Wheaton is married with two children, ages 9 and 15, and attends Powers Ferry Church of Christ in Marietta. Raised in Virginia, he holds degrees from Radford University and the University of Maryland, College Park.
At Georgia Tech, Wheaton researches topics including cognitive motor control, motor physiology and clinical neurophysiology. He wants to apply some of those same skills toward leading the city of Smyrna through the end of 2023.
Wheaton is a past president of the school councils at Nickajack Elementary and Campbell Middle School, and has served as a Cub Scout den leader. Though the city council doesn’t run local schools, he acknowledges the crucial role schools play when people decide where to live and says the council should promote education as much as it possibly can.
“You can’t [talk about] growth and development and keep it separate from schools. It’s just impossible,” he said. “The story of excellent education in Smyrna needs to be told. People will say, ‘yea, Smyrna looks interesting,’ and then they’ll go to one of the school ratings websites and see what the numbers are. That can be make or break for people. We want to make sure it’s a make, not a break.”
Wheaton said he has known Fennel for more than a year and decided to run even before he learned the councilman is stepping down.
Smyrna continues to grow and Wheaton said he wants it to do so in a strategic way. He’s in favor of more development, but not to the point that it strains police and public services. Wheaton also hopes to bring in more retail and other attractions to give residents something to do without having to leave the city limits.

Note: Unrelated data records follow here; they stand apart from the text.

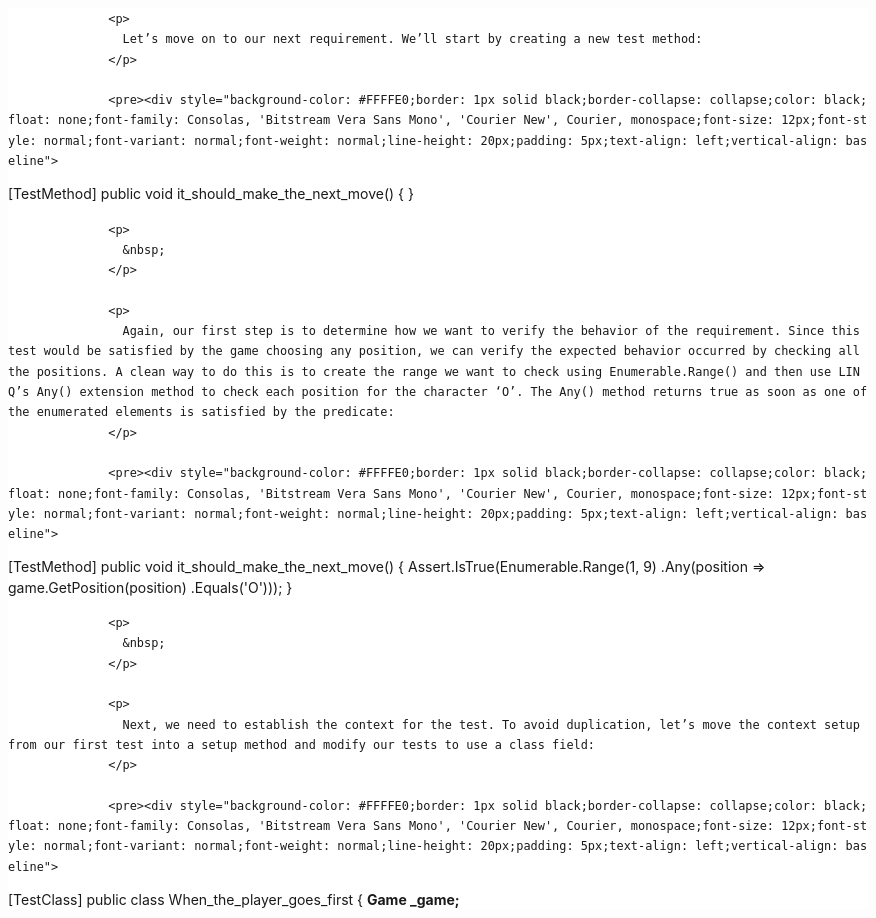                   <p>
                    Let’s move on to our next requirement. We’ll start by creating a new test method:
                  </p>
                  
                  <pre><div style="background-color: #FFFFE0;border: 1px solid black;border-collapse: collapse;color: black;float: none;font-family: Consolas, 'Bitstream Vera Sans Mono', 'Courier New', Courier, monospace;font-size: 12px;font-style: normal;font-variant: normal;font-weight: normal;line-height: 20px;padding: 5px;text-align: left;vertical-align: baseline">
  [TestMethod]
          public void it_should_make_the_next_move()
          {
          }
  <br />
  
</div></pre>
                  
                  <p>
                    &nbsp;
                  </p>
                  
                  <p>
                    Again, our first step is to determine how we want to verify the behavior of the requirement. Since this test would be satisfied by the game choosing any position, we can verify the expected behavior occurred by checking all the positions. A clean way to do this is to create the range we want to check using Enumerable.Range() and then use LINQ’s Any() extension method to check each position for the character ‘O’. The Any() method returns true as soon as one of the enumerated elements is satisfied by the predicate:
                  </p>
                  
                  <pre><div style="background-color: #FFFFE0;border: 1px solid black;border-collapse: collapse;color: black;float: none;font-family: Consolas, 'Bitstream Vera Sans Mono', 'Courier New', Courier, monospace;font-size: 12px;font-style: normal;font-variant: normal;font-weight: normal;line-height: 20px;padding: 5px;text-align: left;vertical-align: baseline">
  [TestMethod]
          public void it_should_make_the_next_move()
          {
              Assert.IsTrue(Enumerable.Range(1, 9)
                                .Any(position =&gt; game.GetPosition(position)
                                .Equals('O')));
          }
  <br />
  
</div></pre>
                  
                  <p>
                    &nbsp;
                  </p>
                  
                  <p>
                    Next, we need to establish the context for the test. To avoid duplication, let’s move the context setup from our first test into a setup method and modify our tests to use a class field:
                  </p>
                  
                  <pre><div style="background-color: #FFFFE0;border: 1px solid black;border-collapse: collapse;color: black;float: none;font-family: Consolas, 'Bitstream Vera Sans Mono', 'Courier New', Courier, monospace;font-size: 12px;font-style: normal;font-variant: normal;font-weight: normal;line-height: 20px;padding: 5px;text-align: left;vertical-align: baseline">
  [TestClass]
      public class When_the_player_goes_first
      {
          <strong>Game _game;</strong>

In recent years Smyrna has also become more dense, even boasting more residents per square mile (3,339) than the City of Atlanta (3,154). While Wheaton stressed the city needs to be very cautious when it comes to new housing, he said attitudes have changed over the last two decades and there are now more people who choose to rent because they like the flexibility. He isn’t necessarily opposed to adding apartments as long as they fit within carefully drawn growth plans.
“We need to be very careful about bringing in large-scale apartments without also considering opportunities within those communities to bring some exciting things in for residents,” he said. “I hear very clearly from residents that high-density housing is a concern. We need to find a balance there of what that actually means from a numbers point of view. What can the city actually manage? What can our police and fire actually manage here? But I’m not going to be in favor of developing as fast and as furious as possible.”

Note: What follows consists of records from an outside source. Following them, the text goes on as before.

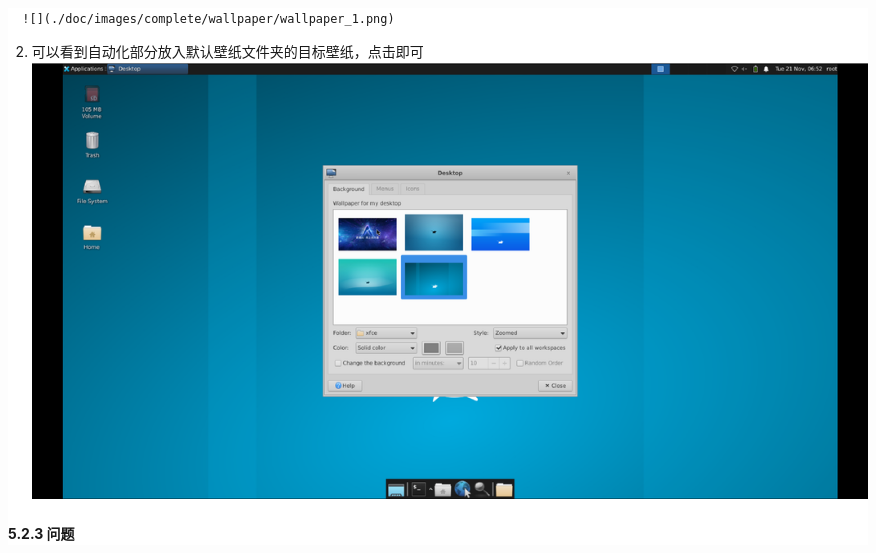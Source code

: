       ![](./doc/images/complete/wallpaper/wallpaper_1.png)
   2. 可以看到自动化部分放入默认壁纸文件夹的目标壁纸，点击即可
      ![](./doc/images/complete/wallpaper/wallpaper_2.png)
   
#### 5.2.3 问题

Smyrna is likely to be included in the area of Cobb County which will vote on joining MARTA during the next council term. Wheaton said transit is a “good option to look at.” However, while he still carries a Metro card from his time living in the Washington D.C. area, he didn’t commit either way.
“People who get to experience public transportation when they travel always come back saying, ‘wow, we need to have something like this here,’” he said. “Let’s look into it, figure out what the plans might be and how Smyrna fits into those plans. I’d be more than excited to understand more about what that could look like.”
Overall, Wheaton said his goal is to be an effective communicator, listening to what people have to say and bringing an innovative approach to the city’s future.
“You have to listen to what people have to say and incorporate that into what you put together as a vision,” he said. “I want to see where people are coming from and find ways to do innovative things for all players.”